West Bridgewater-based Shaw’s Supermarkets took its landlord to court after Wal-Mart installed a dairy cooler in its Falmouth store, claiming its exclusive rights to sell groceries in the same shopping center were violated. The case went to the Supreme Judicial Court, which ruled in the landlord’s favor.
As the brick-and-mortar landscape becomes increasingly competitive, more categories of tenants, such as health clubs, are demanding exclusive use clauses, leading to more frequent disputes with landlords.
“Sometimes they’re legitimate complaints, and sometimes it’s an opportunity to tweak the landlord by saving rent,” Pisegna said. “We’re seeing more exclusive use clauses and restrictions in shopping centers, so when you see that type of thing, you’re going to see some more disputes.”
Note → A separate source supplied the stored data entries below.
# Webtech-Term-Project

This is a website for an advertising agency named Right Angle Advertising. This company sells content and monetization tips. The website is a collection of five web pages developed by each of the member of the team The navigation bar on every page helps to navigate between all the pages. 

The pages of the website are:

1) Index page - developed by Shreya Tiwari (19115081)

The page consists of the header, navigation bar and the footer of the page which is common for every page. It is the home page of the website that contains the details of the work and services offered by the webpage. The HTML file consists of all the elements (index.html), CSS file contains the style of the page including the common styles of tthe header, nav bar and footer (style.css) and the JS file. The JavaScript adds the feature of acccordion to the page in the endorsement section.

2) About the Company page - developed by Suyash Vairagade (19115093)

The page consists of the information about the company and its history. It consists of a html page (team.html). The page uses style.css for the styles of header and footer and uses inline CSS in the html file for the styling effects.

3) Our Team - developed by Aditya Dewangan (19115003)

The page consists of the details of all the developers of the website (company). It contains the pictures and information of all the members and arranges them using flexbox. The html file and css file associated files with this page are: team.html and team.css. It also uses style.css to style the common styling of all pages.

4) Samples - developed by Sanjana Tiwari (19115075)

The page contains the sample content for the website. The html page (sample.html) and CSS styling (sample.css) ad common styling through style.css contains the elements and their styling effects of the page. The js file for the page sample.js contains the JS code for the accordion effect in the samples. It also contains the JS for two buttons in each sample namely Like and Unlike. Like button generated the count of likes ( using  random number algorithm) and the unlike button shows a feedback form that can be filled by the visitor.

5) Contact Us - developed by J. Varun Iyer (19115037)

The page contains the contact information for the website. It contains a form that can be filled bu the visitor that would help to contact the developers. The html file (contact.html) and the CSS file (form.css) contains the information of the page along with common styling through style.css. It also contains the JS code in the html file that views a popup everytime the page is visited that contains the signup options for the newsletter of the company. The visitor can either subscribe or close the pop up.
Such clauses can ban sales of particular merchandise, or limit them to a maximum square-footage or percentage of sales, said Paul Bauer, an attorney at Bowditch & Dewey LLP in Boston.

Exclusive lease clauses have long been popular with supermarkets, which seek to be the only grocer in a shopping center.
A Ruling Against Landlords
A 2013 Supreme Judicial Court ruling has given landlords more incentive to plan ahead for the early exit of a tenant. The case stemmed from the departure of a dental office from a property in Boston’s Downtown Crossing in the third year of a 10-year lease.
Typically, a landlord can sue a departed tenant for damages equal to the lost rent, or if they find a replacement tenant, the difference between the two rents. But the SJC ruled that landlord 275 Washington St. Corp. had to wait until the end of the 10-year lease term before it could seek damages.
The reasoning: any estimate of damages would be speculative until the 10-year term was up. The lease didn’t contain a liquidated damages clause, so the landlord didn’t have that wording to fall back on. While such clauses are common in recent leases, new property owners should review leases to make sure if they’re included and seek to amend them, Pisegna said.
The Bankruptcy Trap
Retail landlords scrambled to retain struggling tenants during the Great Recession, often agreeing to rent concessions to keep properties occupied. With the market improving, they’re more likely to move aggressively against tenants who fall behind on rent payments, confident that another store will fill the space and pay higher rent.
“The biggest issue is knowing when to act to get a (delinquent) tenant out so you can really not lose too much rent and get that property generating income again,” said Marisa Pizzi, an attorney for Bowditch & Dewey.
Average retail rents in Greater Boston rose 4.7 percent in 2014, the sharpest increase in at least eight years, according to a report by CBRE Econometric Advisors. The local retail market is expected to add 2.2 million square feet of net absorption through the end of 2016, the report said.
In the current environment, most landlords in strong markets can afford to be aggressive terminating leases, legal experts say. The goal is to anticipate a tenant’s bankruptcy filing, which wipes out most of a landlord’s control over the space.
Landlords should keep an eye on tenants’ financial and sales reports and prepare to begin the lease termination process before the bankruptcy filing, said Jill Meixel, an attorney for Krokidas & Bluestein.
In bankruptcy, retailers can choose to reject leases on less profitable locations and those leases can be sold in the bankruptcy process, saddling landlords with undesirable replacement tenants. Terminating the original lease, which can be approved by a court in as little as two-and-a-half weeks, gives the landlord the upper hand.
“Termination gives you a lot of leverage,” Meixel said. “It doesn’t mean you’re going to kick the tenant out. It’s going to protect you if the tenant files for bankruptcy.”